◆ What needs to be done ◆
Keep every line of the data below that has the string "component" and present those lines.
Dataset records START
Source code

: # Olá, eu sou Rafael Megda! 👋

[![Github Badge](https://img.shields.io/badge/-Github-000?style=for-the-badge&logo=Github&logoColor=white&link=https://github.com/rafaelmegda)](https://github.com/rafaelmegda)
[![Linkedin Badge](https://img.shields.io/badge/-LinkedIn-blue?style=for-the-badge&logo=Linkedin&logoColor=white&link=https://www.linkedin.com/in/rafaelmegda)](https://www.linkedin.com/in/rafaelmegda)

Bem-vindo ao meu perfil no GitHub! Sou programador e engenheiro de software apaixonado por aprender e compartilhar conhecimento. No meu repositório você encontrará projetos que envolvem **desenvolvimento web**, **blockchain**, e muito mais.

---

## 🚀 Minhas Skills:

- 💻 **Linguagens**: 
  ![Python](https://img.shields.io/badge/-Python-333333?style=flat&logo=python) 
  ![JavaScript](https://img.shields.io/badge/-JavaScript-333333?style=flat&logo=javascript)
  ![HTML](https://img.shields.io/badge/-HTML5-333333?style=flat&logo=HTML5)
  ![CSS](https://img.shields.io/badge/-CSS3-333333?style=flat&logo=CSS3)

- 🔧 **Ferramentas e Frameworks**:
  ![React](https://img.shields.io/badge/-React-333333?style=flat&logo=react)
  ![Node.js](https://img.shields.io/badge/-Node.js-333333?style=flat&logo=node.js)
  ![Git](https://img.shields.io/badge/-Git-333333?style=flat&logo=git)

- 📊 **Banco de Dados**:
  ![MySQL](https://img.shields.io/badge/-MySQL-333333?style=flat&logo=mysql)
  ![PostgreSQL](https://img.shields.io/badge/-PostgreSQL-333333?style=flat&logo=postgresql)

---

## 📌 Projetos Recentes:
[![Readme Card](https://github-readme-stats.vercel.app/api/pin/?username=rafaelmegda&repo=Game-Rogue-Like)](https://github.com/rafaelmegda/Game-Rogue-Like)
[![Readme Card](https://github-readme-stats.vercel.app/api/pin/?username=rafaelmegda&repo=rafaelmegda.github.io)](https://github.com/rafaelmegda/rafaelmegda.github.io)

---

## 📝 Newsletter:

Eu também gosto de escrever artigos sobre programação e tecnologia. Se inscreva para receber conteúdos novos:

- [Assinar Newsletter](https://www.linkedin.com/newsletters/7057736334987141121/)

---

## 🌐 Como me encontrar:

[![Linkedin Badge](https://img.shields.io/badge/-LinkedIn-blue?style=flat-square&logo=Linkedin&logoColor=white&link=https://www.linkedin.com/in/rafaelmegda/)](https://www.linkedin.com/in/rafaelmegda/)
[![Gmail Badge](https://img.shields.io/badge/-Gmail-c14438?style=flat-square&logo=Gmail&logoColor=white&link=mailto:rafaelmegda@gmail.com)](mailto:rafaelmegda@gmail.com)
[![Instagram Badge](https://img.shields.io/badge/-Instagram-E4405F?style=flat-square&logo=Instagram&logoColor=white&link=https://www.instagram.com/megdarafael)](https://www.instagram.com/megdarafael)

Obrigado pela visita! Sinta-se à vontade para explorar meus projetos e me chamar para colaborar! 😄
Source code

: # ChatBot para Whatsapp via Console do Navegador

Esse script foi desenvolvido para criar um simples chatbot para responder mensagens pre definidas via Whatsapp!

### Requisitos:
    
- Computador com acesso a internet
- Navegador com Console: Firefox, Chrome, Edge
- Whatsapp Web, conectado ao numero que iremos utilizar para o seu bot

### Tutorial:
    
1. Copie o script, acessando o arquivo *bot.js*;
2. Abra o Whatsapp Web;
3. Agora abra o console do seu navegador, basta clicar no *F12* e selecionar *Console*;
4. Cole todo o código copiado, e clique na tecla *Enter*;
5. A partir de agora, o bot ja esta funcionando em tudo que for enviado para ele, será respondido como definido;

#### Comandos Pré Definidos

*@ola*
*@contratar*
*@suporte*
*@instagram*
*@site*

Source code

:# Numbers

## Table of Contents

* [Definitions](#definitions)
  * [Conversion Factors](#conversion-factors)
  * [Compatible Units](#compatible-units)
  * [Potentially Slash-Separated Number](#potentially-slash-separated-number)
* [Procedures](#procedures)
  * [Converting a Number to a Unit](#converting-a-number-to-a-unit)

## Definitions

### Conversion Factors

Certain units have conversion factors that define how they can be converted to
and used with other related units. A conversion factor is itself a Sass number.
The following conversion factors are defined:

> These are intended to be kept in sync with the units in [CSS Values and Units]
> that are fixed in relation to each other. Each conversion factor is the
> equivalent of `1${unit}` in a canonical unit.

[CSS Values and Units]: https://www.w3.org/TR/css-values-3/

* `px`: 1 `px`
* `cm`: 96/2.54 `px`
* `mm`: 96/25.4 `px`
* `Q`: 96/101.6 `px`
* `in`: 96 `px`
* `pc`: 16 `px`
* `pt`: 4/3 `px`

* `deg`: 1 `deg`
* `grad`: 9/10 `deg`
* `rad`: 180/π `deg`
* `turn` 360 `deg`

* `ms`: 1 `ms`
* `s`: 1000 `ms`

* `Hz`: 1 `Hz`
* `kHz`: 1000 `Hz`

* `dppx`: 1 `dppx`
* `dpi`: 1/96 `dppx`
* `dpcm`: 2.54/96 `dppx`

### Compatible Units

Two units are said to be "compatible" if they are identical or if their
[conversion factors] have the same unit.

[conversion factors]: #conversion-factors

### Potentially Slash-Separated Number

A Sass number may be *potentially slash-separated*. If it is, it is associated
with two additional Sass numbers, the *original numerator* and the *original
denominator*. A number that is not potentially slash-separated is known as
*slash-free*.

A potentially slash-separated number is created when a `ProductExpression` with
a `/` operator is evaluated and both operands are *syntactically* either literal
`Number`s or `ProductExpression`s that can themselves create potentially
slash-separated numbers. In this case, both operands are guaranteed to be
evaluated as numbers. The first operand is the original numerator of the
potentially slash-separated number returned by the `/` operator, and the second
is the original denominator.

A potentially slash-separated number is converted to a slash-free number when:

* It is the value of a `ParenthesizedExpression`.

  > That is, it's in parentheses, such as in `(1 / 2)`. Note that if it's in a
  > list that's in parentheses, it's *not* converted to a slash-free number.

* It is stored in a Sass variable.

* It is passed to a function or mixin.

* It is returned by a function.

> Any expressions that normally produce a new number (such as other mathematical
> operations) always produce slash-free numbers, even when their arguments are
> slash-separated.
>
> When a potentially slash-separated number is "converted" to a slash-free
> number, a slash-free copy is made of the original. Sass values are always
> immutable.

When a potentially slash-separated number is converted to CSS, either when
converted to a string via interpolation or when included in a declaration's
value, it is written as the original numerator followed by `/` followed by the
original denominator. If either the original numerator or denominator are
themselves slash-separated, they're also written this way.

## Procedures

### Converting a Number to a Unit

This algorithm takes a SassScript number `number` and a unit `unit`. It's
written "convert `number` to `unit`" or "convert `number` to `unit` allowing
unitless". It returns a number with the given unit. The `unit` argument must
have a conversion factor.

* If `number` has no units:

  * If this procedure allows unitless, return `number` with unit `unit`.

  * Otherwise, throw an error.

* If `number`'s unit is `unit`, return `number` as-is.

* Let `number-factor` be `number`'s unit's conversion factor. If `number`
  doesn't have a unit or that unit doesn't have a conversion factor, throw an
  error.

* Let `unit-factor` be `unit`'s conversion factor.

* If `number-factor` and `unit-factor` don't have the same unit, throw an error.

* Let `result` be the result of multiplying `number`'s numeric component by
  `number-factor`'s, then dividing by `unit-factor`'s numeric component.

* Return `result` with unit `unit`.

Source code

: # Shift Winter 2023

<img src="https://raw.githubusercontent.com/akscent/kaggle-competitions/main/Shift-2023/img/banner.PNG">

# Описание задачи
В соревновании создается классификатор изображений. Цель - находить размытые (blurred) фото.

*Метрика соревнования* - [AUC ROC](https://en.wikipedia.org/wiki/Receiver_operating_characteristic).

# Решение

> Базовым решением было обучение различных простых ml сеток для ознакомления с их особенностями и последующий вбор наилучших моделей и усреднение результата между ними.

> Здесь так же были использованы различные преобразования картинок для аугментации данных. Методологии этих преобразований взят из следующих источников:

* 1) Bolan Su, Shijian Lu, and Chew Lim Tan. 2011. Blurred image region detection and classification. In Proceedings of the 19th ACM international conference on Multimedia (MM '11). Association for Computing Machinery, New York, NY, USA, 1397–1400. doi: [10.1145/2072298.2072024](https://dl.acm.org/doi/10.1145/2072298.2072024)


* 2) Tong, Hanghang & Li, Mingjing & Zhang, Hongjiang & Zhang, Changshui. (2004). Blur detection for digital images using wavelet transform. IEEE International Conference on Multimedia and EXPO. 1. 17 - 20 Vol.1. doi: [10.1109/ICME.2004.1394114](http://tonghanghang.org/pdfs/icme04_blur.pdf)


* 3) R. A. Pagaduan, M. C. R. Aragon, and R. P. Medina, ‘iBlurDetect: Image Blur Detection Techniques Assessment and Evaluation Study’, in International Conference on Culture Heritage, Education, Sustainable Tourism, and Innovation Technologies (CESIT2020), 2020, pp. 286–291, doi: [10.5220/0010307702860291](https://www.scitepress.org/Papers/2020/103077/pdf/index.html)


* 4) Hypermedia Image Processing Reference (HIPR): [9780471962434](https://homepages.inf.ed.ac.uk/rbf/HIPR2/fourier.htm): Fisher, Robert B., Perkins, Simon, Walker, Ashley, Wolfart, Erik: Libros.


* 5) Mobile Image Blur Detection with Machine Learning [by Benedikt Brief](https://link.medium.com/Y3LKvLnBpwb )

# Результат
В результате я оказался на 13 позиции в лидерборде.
Dataset records END
◆ Response to the exercise ◆
* Let `result` be the result of multiplying `number`'s numeric component by
  `number-factor`'s, then dividing by `unit-factor`'s numeric component.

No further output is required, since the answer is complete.